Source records

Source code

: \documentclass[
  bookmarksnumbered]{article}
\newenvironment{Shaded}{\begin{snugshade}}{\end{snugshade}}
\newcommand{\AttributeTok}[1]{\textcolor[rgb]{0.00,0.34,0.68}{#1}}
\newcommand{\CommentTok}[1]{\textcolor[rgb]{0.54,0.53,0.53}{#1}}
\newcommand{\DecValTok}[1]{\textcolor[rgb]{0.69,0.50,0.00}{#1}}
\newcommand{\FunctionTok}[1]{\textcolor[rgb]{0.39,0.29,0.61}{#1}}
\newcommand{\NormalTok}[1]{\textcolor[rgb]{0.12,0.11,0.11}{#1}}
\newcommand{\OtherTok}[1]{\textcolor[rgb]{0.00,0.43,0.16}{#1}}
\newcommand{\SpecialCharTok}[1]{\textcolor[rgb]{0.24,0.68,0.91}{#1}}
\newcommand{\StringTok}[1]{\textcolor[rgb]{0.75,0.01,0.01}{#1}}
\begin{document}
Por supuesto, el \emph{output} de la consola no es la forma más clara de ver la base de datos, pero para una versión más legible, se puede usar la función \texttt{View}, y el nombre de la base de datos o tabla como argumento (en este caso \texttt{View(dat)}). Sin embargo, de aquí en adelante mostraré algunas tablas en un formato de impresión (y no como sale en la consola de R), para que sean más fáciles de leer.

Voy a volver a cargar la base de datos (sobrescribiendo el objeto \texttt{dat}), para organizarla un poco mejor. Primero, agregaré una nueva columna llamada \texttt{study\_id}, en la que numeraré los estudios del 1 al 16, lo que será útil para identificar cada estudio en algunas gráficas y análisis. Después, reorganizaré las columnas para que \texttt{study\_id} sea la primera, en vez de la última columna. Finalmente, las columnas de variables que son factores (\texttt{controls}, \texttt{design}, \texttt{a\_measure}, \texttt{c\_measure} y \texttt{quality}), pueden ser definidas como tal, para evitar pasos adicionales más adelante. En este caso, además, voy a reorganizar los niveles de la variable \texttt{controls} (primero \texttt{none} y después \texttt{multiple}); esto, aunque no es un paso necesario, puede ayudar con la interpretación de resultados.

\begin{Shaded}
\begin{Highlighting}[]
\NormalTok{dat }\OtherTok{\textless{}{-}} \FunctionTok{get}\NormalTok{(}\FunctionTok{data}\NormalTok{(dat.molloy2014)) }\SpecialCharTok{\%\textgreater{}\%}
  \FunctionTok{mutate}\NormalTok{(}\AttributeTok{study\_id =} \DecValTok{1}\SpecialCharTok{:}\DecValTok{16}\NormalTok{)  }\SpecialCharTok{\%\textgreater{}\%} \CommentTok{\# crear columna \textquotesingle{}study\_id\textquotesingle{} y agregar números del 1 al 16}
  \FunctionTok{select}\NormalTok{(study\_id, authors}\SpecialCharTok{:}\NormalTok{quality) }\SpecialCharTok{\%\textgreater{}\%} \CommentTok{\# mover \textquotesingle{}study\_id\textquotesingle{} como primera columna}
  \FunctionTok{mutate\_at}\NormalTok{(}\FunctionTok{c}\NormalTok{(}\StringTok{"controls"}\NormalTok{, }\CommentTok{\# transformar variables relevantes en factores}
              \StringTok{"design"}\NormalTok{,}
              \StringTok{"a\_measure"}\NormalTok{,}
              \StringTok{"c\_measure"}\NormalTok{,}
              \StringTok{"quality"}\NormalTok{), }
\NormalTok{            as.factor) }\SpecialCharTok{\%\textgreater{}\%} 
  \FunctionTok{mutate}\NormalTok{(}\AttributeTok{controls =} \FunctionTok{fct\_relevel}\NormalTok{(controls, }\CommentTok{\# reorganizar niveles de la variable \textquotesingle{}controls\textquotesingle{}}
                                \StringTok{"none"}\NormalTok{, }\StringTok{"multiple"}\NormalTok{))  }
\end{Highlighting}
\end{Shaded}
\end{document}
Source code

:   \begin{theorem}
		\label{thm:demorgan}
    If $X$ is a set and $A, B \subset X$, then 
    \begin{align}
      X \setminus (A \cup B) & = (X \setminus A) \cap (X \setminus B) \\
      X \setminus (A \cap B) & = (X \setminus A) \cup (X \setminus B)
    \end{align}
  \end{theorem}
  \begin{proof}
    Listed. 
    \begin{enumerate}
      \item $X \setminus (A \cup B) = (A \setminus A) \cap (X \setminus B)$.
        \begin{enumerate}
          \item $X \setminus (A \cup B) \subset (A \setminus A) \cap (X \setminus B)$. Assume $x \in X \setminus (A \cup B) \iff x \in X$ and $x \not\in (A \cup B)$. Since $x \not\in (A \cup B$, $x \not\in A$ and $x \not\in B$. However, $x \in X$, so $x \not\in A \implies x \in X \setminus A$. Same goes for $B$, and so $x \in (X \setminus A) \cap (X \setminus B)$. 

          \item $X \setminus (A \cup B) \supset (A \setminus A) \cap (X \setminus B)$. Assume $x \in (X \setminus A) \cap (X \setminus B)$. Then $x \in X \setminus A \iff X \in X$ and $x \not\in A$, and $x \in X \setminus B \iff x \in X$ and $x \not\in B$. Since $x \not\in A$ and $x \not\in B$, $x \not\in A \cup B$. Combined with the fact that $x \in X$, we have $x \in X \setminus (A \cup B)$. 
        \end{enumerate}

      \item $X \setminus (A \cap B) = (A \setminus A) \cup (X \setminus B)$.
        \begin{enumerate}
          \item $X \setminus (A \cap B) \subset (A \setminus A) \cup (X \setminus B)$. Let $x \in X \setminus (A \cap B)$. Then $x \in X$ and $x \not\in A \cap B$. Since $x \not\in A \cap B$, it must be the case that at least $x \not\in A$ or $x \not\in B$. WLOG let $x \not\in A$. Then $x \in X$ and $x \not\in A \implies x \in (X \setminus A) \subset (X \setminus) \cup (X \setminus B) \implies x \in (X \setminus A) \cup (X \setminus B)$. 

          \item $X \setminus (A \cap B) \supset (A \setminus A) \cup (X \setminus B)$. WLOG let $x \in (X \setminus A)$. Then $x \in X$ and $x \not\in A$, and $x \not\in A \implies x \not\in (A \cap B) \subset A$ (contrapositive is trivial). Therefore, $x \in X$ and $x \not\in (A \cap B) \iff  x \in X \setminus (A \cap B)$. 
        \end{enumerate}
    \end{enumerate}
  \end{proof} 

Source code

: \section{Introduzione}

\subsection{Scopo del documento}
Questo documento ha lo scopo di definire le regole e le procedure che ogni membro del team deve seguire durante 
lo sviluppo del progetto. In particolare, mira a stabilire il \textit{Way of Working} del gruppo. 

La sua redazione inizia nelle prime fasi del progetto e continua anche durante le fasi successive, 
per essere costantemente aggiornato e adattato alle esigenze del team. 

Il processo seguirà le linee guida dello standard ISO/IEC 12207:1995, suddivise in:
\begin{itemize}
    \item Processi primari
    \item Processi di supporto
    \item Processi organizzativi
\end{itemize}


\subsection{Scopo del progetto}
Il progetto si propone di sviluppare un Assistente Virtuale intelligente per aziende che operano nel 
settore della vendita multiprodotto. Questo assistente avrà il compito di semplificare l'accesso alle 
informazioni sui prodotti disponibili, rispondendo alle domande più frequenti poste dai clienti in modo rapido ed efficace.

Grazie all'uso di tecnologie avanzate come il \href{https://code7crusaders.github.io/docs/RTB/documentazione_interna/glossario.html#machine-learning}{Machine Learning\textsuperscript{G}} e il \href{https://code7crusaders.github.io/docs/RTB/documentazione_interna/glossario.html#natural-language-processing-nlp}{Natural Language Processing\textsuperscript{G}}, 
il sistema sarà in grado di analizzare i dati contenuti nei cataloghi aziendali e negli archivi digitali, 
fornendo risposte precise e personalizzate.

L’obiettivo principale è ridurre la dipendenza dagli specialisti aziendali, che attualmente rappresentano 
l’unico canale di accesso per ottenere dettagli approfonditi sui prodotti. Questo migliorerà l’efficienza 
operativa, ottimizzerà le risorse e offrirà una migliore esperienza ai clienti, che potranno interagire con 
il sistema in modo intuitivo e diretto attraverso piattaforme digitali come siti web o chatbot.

* Task to carry out *
In the entries, some lines may contain the word "puede". Give how many do, as a number by itself.

* Answer to this exercise *
2